Poverty in Ohio is not evenly distributed across the state. In this report, we explore data from the American Community Survey (ACS) conducted by the U.S. Census Bureau to show how Southeastern Ohio experiences greater poverty and lower incomes than the rest of the state. First, we’ll prepare the data for analysis. Then, we’ll analyze the data.
In this section, we load packages, read in our data, tidy columns, and save the data to a new csv.
These packages contain functions that we will use during our analysis.
library(here)
library(tidyverse)
library(skimr)
library(janitor)
library(scales)
We will read the data in from a csv and store it as an object
ohio. Then we display the first few rows of the table.
ohio <- read_csv(here("data", "Ohio_data.csv"))
head(ohio)
## # A tibble: 6 × 9
## ...1 GEOid GEOId2 Geography PctFamsPov PctNoHealth MedHHIncom PCTUnemp Region
## <dbl> <dbl> <dbl> <chr> <dbl> <dbl> <dbl> <dbl> <chr>
## 1 0 39001 39001 Adams 35.1 10.1 36320 7.5 South…
## 2 1 39003 39003 Allen 24.3 7.9 47905 7.2 North…
## 3 2 39005 39005 Ashland 26 9.5 50893 4.2 North…
## 4 3 39007 39007 Ashtabula 38.9 10 43017 7.4 North…
## 5 4 39009 39009 Athens 35.1 6.9 37191 8.7 South…
## 6 5 39011 39011 Auglaize 17.7 4.3 59516 3.4 South…
Next, we will clean the column names to make them more human
readable. We will reformat the geo_id column and rename the
Geography column to county. We will also
select a subset of the data to work with. The first few rows of the
cleaned data are displayed.
cleanohio <- ohio %>%
clean_names() %>%
rename(geo_id = ge_oid) %>%
rename(county = geography) %>%
select(geo_id, county, region, pct_fams_pov, pct_no_health, med_hh_incom,
pct_unemp )
head(cleanohio)
## # A tibble: 6 × 7
## geo_id county region pct_fams_pov pct_no_health med_hh_incom pct_unemp
## <dbl> <chr> <chr> <dbl> <dbl> <dbl> <dbl>
## 1 39001 Adams Southeast 35.1 10.1 36320 7.5
## 2 39003 Allen Northwest 24.3 7.9 47905 7.2
## 3 39005 Ashland Northeast 26 9.5 50893 4.2
## 4 39007 Ashtabula Northeast 38.9 10 43017 7.4
## 5 39009 Athens Southeast 35.1 6.9 37191 8.7
## 6 39011 Auglaize Southwest 17.7 4.3 59516 3.4
Let’s read the cleaned data to a csv.
write.csv(cleanohio, "cleanohio_wk3.csv")
With the data cleaned and prepared, we are ready for analysis.
In this section, we create 3 plots that tell the story of how poverty in Ohio is concentrated in the Southeast region of the state.
We will start by making a simple bar chart that groups individual counties by region and then summarizes the mean poverty rate for each region.
cleanohio %>%
group_by(region) %>%
summarize(mean_pov = mean(pct_fams_pov)) %>%
ggplot(aes(x = region, y = mean_pov, color = region, fill = region)) +
geom_col() +
labs(title = "Mean Percentage of Poverty Rates Across Ohio",
x = "Region",
y = "Mean Percentage of Families in Poverty",
caption = "Figure 1. The Southeast region of Ohio had the highest mean percentage \n of families in poverty compared to other regions in Ohio.")
It’s clear that Southeastern Ohio has a higher mean poverty rate compared to other regions in Ohio.

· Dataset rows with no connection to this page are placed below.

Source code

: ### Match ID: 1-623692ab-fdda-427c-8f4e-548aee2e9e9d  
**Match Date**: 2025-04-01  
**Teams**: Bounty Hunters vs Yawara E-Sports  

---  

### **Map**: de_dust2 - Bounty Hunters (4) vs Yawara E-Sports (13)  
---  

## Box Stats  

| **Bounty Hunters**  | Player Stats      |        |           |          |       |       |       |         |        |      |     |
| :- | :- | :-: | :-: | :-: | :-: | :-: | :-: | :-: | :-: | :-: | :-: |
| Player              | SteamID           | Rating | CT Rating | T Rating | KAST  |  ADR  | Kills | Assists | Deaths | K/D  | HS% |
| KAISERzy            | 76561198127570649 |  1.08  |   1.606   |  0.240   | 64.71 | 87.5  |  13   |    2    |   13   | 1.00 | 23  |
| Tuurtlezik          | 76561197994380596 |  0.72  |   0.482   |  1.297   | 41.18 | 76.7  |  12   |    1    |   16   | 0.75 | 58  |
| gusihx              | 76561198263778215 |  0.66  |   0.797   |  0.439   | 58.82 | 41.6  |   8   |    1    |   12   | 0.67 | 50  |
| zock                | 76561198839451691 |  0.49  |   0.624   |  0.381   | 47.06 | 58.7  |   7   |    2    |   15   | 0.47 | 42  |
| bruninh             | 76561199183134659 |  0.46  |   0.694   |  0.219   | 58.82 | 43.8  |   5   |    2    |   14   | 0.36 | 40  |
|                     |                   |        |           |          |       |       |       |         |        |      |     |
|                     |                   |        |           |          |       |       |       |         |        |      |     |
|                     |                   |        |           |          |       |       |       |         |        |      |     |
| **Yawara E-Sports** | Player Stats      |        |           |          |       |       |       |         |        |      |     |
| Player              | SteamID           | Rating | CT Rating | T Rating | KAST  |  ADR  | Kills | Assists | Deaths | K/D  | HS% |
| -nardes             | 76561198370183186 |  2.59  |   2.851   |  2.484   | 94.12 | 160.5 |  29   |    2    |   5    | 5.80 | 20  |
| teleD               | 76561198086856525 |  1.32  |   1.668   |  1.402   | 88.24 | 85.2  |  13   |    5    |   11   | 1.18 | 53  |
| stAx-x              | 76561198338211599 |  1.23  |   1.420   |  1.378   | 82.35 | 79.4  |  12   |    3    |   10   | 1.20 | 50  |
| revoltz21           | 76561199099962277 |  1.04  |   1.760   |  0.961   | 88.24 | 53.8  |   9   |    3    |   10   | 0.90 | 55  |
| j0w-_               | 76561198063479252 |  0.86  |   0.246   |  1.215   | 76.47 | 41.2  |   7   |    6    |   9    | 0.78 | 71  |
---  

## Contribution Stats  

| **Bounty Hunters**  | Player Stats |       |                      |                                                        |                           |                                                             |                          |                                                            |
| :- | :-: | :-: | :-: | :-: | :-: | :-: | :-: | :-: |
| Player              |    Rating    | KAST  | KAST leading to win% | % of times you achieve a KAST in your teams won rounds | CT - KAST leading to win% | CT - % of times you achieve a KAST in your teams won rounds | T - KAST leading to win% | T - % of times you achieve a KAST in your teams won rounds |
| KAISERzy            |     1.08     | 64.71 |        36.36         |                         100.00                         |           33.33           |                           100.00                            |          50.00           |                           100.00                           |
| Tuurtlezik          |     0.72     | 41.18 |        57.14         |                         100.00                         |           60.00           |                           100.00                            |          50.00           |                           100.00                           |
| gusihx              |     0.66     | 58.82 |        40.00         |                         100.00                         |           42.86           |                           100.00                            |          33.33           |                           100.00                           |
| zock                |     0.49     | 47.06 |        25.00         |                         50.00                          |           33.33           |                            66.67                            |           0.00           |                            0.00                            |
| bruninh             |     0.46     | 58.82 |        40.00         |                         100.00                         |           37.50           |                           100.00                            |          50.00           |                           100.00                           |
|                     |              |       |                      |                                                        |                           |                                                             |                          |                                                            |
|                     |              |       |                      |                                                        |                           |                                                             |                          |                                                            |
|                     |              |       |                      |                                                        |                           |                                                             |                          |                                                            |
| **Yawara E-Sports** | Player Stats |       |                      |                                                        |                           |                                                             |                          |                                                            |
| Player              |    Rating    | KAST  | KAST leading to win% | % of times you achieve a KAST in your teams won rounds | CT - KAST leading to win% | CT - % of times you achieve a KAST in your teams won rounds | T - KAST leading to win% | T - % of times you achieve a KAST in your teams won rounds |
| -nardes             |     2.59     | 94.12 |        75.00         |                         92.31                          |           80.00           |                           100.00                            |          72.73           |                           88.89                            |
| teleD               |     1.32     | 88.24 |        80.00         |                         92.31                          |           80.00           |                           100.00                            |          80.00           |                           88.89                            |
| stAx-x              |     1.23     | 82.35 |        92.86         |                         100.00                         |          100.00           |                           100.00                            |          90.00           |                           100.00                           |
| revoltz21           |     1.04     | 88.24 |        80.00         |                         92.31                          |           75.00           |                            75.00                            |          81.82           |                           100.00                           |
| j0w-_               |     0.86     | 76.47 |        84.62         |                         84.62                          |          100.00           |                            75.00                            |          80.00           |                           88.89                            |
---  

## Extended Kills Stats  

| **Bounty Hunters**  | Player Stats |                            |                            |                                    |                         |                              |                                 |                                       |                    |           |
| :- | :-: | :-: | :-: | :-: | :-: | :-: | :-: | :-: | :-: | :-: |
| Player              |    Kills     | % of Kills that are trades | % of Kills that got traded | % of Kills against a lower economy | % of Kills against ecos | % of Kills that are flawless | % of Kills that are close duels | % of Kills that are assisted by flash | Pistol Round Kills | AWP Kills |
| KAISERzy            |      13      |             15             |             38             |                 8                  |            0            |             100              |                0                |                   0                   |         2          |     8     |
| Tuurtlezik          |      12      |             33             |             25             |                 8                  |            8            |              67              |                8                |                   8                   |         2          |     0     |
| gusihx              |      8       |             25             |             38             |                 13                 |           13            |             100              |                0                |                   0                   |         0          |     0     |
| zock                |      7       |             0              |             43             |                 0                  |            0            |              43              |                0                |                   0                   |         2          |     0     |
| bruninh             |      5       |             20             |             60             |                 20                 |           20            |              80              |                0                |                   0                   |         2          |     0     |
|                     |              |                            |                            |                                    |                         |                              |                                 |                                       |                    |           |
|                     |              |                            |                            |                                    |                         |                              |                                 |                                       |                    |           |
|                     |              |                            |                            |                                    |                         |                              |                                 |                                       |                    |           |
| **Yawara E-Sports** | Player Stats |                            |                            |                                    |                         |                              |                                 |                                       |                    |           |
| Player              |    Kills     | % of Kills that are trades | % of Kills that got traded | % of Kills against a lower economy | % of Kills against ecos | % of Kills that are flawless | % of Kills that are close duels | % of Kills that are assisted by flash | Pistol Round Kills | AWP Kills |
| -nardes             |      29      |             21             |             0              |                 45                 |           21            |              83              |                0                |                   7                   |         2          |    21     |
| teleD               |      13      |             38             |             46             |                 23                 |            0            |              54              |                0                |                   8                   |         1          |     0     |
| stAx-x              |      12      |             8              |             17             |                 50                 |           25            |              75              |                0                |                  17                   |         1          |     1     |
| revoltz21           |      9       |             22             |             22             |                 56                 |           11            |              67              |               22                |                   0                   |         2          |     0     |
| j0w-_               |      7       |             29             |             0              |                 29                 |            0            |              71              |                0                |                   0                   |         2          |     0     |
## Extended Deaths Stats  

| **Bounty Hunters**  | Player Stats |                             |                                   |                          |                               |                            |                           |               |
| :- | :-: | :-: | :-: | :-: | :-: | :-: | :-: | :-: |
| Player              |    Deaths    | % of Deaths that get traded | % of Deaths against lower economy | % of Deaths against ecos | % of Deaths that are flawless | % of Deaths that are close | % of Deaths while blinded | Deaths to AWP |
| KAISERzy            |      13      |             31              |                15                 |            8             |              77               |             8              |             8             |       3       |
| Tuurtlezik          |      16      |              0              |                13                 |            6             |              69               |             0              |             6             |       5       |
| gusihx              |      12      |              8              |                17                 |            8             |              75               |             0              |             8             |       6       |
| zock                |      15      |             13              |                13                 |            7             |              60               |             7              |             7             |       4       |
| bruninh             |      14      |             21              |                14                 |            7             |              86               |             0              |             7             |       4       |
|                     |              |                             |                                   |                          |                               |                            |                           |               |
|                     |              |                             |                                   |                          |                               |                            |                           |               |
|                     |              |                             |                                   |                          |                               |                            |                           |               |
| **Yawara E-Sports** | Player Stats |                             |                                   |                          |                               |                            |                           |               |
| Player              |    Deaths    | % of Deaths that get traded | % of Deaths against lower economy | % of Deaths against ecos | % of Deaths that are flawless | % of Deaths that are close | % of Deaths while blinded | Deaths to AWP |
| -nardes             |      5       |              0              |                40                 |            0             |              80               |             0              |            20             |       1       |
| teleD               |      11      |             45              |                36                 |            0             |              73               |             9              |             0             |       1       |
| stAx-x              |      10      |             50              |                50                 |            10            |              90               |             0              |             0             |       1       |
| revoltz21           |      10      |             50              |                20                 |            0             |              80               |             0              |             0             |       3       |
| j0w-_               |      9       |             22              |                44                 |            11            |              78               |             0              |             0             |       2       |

But what about individual counties? Does the distribution of poverty rates in individual counties provide more insight into this geographic pattern?
For this plot, we will look at the distribution of the poverty rates in counties across Ohio grouped by their respective regions. We’ll use a violin plot to compare the distributions of poverty rates among the different regions.
cleanohio %>%
ggplot(aes(x = region, y = pct_fams_pov, color = region)) +
geom_violin() +
geom_point() +
labs(title = "Distribution of Poverty Rates Across Ohio Regions",
x = "Region",
y = "Percentage of Families in Poverty",
caption = "Figure 2. Distrubtion of the percentage of families in \n poverty across Ohio. Each point represents an individual county. The violin \n shape of each region represents the density of values within that region. \n The Southeast region has a higher concentration of high-poverty counties.")
The Southeast region shows higher poverty rates and a higher concentration of counties at the upper end of the distribution. The Northeast and Southwest regions have lower poverty rates. The Central region has the largest spread of poverty rates, and the Northeast region has multiple clusters of counties with similar poverty rates. Overall, these patterns highlight the unequal distribution of poverty across Ohio’s geographic regions. What happens when we bring another variable into the equation? Let’s take a look at household income and how it relates to poverty rates.
To explore the relationship between income and poverty, we will use median household income and percentage of families in poverty. We will use the scale package to format the numbers into a human readable format. We will display these relationships for each region and then compare the relationships and regression lines among the different regions.
cleanohio %>%
filter(med_hh_incom < 80000) %>%
ggplot(aes(x = med_hh_incom, y = pct_fams_pov, color = region)) +
geom_point() +
scale_x_continuous(labels = scales::label_comma()) +
geom_smooth() +
facet_wrap(~region) +
labs(title = "Income vs Poverty Rates in Ohio Regions",
x = "Median Household Income",
y = "Percentage of Families in Poverty",
caption = "Figure 3. Counties with lower median incomes tend to have \n higher poverty rates. The Southeast region has the highest concentration \n of individual counties in the lowest income range.")
Counties in the Southeastern region have the lowest median household incomes and the highest poverty rates.
Poverty in Ohio in concentrated in the Southeast region, which has higher poverty rates and lower incomes compared to other regions in Ohio. As such, economic challenges in Ohio are not evenly distributed and further investigation is needed to determine appropriate action.